Consider a house and a home. Someone can have a house built. It may become home. It may not become home. Is it home, for it is a house? Home is something more subtle. In realizing home as home, one can honor the house as the place for home. One does not disown the house, saying, "You can't be home; you're only a house. I don't need you." Since the house is the place to grow a home, the house is respected, even reverenced, for being a house. The house and home can be in intimate communion, each being itself, each for the other. Even just seeing the house from a distance, someone who lives there may get the feeling of home. Wanting to be home, she may think of her longing to get back to the house after a trip or day at work. Yet, wisely seeing, she knows the house and home are not the same. She knows if the house burned down, the home would remain when love is shared among those who dwelt in the house.
I read recently from Chogyam Trungpa Rinpoche's first lectures at Naropa University, shortly after he arrived in the United States. He referred to the ego and our situation. I was struck by what he said, felt the wisdom: "You have to give in to your ego, and you have to give in to your situation as well (Cynicism and Magic). This is like saying, "You don't throw away your house and go off to find home. You don't move from your neighborhood in search of home. Be fully with the house and what is around it - the people, climate, sky, ground, plants, buildings, neighbors, ... Home is there... already."
Likewise, we can awaken to see the truth of what things are and discover meaning and purpose through them. For example, the sound of a bell can posture the heart for reception of the grace of awakening. A morsel of bread and a sip of wine can be a means for a congregation to sense oneness with Christ. The shapes of matter are the means intangible Spirit enters our awareness. The body is a ground for the rising of the incorporeal Spirit.

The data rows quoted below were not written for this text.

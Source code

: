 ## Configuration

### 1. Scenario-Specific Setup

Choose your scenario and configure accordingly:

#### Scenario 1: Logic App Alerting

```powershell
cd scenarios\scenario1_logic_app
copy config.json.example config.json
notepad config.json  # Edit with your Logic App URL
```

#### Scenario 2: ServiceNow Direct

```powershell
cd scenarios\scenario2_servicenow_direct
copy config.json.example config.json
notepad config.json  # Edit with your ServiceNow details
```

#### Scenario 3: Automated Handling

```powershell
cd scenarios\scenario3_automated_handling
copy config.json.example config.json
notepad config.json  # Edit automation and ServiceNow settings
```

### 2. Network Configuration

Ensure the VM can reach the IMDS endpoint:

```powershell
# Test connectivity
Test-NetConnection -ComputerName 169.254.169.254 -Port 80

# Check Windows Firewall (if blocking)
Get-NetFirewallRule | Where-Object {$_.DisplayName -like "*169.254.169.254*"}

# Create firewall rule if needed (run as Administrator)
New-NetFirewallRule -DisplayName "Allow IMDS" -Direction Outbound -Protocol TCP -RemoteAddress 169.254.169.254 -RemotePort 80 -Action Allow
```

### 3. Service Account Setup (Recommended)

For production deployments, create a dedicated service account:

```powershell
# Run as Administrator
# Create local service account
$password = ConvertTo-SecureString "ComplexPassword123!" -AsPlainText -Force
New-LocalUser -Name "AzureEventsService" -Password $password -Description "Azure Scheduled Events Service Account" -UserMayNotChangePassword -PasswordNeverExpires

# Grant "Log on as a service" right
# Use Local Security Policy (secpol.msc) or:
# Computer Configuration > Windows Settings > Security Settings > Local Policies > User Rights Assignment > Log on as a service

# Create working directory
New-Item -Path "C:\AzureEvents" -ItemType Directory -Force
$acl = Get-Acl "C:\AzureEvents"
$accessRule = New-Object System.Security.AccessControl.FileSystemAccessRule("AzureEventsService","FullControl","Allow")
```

I still often use a mala, one I have had for over ten years. I realize the mala is a mala. I recognize, too, there can be something magical about it. Holding the mala, I can enjoy more than the mala. It is and so can become more, for the consciousness we bring to things shapes our experience of them. Such as, when a person you experience as a stranger in time becomes whom you call your lover or a best friend. Things are and, so, they can become. What they are and become are equally real and true.
Life cannot be confined to scientific facts. Scientifically what is factual does not encompass what may be truthful. Hence, matter can be clothed so with meaning to become mythic. Mythic is not opposed to factual, even as subjective and objective are not mutually exclusive. When we disrobe matter of the mythical, thinking mythic is non-factual so untrue, we forfeit the power of the imaginal to enrich our lives. What is real includes the objective and subjective, the imaginal and factual, and a string of seeds and the Buddhist mala. Indeed, science is its own mythic space, for science cannot tell us what is present, only point us to actuality by its own imaginal systems. Science and religion are both metaphorical, as number-talk and God-talk point beyond themselves.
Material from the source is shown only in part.